When using control flow, it's possible to use a GetMetadata activity to retrieve a list of files in a blob storage account and then pass that list to a for each activity where the Sequential flag is false to process all files concurrently (in parallel) up to the max batch size according to the activities defined in the for each loop.
However, when reading about data flows in the following article from Microsoft (https://docs.microsoft.com/en-us/azure/data-factory/concepts-data-flow-column-pattern), they indicate the following:
A mapping data flow will execute better when the Source transformation iterates over multiple files instead of looping via the For Each activity. We recommend using wildcards or file lists in your source transformation. The Data Flow process will execute faster by allowing the looping to occur inside the Spark cluster. For more information, see Wildcarding in Source Transformation.
For example, if you have a list of data files from July 2019 that you wish to process in a folder in Blob Storage, below is a wildcard you can use in your Source transformation.
DateFiles/_201907.txt
By using wildcarding, your pipeline will only contain one Data Flow activity. This will perform better than a Lookup against the Blob Store that then iterates across all matched files using a ForEach with an Execute Data Flow activity inside.
Based on this finding, I have configured a data flow task where the source is a blob directory of files and it processes all files in that directory with no control loops. I do not, however, see any options to process files concurrently within the data flow.

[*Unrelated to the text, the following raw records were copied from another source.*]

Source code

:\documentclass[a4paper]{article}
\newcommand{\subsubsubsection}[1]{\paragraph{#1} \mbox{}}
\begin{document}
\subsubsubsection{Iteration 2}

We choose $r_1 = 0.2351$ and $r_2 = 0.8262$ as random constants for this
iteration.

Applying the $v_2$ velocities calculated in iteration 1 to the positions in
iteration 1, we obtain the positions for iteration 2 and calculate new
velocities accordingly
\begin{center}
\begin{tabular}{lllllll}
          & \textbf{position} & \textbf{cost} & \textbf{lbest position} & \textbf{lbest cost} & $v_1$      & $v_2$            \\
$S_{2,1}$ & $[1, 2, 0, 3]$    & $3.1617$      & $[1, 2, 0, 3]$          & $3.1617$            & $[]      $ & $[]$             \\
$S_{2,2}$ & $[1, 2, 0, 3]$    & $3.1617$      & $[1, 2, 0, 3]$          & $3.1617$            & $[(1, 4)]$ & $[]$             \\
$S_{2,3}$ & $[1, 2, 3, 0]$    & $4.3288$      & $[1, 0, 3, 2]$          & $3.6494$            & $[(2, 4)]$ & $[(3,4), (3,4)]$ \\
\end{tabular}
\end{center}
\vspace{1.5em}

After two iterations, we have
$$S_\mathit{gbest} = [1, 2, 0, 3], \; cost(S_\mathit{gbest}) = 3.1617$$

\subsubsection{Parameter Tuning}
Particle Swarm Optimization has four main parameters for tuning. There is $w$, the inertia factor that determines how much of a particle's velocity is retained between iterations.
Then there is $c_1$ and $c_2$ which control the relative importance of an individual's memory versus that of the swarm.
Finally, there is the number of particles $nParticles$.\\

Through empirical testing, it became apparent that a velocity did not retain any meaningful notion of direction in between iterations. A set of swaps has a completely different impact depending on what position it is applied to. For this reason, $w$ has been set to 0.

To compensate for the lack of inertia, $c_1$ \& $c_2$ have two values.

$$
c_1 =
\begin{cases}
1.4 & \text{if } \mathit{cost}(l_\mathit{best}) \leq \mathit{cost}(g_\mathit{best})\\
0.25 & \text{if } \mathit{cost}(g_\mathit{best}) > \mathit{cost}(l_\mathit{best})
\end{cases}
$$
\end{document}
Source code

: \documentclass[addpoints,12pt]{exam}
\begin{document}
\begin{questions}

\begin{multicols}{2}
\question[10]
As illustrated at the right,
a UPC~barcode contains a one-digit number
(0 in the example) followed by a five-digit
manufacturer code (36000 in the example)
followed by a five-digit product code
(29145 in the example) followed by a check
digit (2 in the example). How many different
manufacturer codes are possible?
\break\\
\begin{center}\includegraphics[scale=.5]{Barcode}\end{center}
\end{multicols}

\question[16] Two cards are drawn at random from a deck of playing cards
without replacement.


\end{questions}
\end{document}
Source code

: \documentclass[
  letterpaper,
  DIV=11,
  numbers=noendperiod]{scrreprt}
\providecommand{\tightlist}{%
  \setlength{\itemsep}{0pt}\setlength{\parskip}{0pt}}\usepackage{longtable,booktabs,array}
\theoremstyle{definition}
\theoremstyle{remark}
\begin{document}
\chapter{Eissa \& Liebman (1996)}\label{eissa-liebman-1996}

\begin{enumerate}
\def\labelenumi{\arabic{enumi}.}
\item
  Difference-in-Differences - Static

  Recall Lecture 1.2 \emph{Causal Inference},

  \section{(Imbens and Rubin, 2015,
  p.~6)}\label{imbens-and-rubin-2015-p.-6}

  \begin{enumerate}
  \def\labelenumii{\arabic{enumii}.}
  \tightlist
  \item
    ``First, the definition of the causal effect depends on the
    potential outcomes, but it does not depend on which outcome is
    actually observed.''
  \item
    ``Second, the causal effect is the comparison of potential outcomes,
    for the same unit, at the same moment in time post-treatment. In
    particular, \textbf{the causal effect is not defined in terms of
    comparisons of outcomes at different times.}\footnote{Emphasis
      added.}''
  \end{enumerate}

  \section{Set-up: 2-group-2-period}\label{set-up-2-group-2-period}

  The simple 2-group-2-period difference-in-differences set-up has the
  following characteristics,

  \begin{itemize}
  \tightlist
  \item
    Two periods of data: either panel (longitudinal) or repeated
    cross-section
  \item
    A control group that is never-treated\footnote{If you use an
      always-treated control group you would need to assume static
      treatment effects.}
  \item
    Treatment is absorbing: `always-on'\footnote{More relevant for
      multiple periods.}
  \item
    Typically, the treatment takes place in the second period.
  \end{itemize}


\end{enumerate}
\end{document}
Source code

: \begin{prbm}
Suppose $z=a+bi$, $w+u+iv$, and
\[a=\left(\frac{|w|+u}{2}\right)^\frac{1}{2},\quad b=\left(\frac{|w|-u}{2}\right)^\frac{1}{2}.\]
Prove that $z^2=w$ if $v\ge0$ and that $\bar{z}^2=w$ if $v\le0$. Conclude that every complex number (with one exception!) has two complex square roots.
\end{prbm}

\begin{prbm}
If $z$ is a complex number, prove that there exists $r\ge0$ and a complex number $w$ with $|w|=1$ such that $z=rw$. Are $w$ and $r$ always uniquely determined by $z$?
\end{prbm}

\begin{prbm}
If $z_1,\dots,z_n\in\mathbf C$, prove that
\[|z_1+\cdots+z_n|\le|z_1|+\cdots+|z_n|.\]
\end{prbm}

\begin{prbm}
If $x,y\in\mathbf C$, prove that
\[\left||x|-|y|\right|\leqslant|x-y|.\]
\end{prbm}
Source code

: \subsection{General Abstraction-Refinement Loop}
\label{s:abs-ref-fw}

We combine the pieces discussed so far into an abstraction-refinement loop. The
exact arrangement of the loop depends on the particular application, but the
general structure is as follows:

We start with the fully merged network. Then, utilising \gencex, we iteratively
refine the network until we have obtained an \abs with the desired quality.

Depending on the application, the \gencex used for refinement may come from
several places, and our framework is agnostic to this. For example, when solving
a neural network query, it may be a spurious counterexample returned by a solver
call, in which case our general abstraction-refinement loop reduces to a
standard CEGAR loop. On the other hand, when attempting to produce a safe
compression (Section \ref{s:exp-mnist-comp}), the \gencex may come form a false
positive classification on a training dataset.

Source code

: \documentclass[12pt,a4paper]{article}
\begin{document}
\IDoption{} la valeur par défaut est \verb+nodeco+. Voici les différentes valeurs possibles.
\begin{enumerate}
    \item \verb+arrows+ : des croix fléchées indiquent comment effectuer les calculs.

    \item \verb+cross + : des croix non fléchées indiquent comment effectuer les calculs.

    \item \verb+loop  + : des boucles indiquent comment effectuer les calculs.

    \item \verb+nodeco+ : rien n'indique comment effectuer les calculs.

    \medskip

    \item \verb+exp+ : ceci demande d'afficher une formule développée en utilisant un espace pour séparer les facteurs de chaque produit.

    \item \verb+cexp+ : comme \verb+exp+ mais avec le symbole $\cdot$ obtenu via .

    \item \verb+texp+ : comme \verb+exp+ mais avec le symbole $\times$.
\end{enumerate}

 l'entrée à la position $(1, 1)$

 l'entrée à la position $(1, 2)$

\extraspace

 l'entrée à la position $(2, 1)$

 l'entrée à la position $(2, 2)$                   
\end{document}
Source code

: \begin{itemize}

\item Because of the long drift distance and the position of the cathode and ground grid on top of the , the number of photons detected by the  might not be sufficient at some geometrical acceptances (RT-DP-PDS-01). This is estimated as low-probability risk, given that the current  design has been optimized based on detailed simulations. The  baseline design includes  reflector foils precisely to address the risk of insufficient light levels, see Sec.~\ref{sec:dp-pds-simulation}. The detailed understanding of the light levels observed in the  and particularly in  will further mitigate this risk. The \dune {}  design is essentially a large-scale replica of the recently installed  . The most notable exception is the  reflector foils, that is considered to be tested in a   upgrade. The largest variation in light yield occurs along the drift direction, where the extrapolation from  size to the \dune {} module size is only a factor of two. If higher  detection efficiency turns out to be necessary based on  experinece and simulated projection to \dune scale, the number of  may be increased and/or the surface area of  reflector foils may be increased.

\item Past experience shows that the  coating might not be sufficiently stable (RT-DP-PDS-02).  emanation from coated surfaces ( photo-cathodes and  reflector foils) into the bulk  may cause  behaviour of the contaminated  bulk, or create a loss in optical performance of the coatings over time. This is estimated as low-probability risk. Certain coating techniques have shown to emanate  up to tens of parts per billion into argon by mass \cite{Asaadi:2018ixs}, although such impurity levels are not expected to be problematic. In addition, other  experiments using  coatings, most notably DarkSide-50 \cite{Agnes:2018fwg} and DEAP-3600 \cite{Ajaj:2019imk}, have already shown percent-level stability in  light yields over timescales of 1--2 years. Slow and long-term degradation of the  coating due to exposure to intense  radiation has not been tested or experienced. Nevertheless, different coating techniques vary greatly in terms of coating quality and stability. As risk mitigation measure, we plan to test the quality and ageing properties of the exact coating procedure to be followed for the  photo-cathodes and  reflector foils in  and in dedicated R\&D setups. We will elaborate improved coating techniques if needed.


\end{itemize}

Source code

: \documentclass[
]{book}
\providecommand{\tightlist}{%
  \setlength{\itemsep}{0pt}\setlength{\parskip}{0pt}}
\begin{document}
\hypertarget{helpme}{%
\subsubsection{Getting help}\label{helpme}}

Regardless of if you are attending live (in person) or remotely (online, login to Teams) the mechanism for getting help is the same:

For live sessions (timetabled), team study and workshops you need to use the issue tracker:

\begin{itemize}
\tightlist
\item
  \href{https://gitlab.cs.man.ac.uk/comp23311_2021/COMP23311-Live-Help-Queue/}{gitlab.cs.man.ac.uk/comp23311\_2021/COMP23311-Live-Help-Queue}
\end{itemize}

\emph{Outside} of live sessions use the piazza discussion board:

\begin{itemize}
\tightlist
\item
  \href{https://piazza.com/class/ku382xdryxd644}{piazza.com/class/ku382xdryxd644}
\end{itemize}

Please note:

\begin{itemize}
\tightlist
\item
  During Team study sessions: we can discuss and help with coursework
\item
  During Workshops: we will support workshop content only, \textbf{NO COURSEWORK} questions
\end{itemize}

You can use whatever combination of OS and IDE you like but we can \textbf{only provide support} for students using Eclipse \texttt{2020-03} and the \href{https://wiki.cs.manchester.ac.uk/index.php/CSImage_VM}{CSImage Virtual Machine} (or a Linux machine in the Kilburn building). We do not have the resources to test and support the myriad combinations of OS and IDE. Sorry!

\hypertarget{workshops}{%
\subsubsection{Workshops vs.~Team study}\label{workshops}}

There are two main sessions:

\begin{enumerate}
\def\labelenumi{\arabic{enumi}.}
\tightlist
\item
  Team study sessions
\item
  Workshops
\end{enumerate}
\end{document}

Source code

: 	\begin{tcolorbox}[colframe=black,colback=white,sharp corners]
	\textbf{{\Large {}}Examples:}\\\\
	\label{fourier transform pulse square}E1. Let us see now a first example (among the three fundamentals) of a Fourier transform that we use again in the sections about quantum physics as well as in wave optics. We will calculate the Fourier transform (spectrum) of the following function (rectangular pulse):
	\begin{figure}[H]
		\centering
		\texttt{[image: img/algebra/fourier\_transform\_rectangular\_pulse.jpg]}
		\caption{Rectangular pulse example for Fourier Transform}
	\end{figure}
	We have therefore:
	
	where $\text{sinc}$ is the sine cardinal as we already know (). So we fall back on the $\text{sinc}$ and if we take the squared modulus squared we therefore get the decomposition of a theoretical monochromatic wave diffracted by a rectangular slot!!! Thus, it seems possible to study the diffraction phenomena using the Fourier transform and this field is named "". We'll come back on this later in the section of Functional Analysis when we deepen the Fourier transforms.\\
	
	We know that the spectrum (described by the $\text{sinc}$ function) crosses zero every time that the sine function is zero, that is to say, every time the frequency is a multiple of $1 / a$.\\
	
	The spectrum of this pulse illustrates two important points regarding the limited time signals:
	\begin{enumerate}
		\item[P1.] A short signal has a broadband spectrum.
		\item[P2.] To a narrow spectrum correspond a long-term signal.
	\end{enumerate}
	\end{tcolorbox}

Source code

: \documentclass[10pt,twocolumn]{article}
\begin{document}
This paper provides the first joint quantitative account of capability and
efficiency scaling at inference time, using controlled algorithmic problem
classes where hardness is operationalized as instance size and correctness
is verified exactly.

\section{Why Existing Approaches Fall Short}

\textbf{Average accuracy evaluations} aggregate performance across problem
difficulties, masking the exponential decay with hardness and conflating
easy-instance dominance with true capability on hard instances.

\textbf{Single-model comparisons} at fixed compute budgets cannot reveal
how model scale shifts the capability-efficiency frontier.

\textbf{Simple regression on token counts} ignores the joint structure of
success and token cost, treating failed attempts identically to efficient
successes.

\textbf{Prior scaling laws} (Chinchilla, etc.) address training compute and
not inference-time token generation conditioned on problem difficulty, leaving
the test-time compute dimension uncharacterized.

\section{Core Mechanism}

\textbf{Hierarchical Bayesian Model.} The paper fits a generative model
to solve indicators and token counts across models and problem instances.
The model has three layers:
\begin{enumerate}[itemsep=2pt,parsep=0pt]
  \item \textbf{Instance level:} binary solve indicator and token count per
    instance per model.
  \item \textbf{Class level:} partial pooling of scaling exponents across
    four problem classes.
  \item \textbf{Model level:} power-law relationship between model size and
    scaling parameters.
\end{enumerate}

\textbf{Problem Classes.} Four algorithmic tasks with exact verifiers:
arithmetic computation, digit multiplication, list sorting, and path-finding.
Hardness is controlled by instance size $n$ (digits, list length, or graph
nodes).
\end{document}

I do, however, see an Optimize tab where you can set the partitioning option.
Is this option only for processing a single large file into multiple threads or does this control how many files it processes concurrently within the directory where the source is pointing?
Is the documentation assuming the for each control loop is set to "Sequential" (I can see why that would be true if it was, but having a hard time believing it if it's running one file at a time in the data flow)?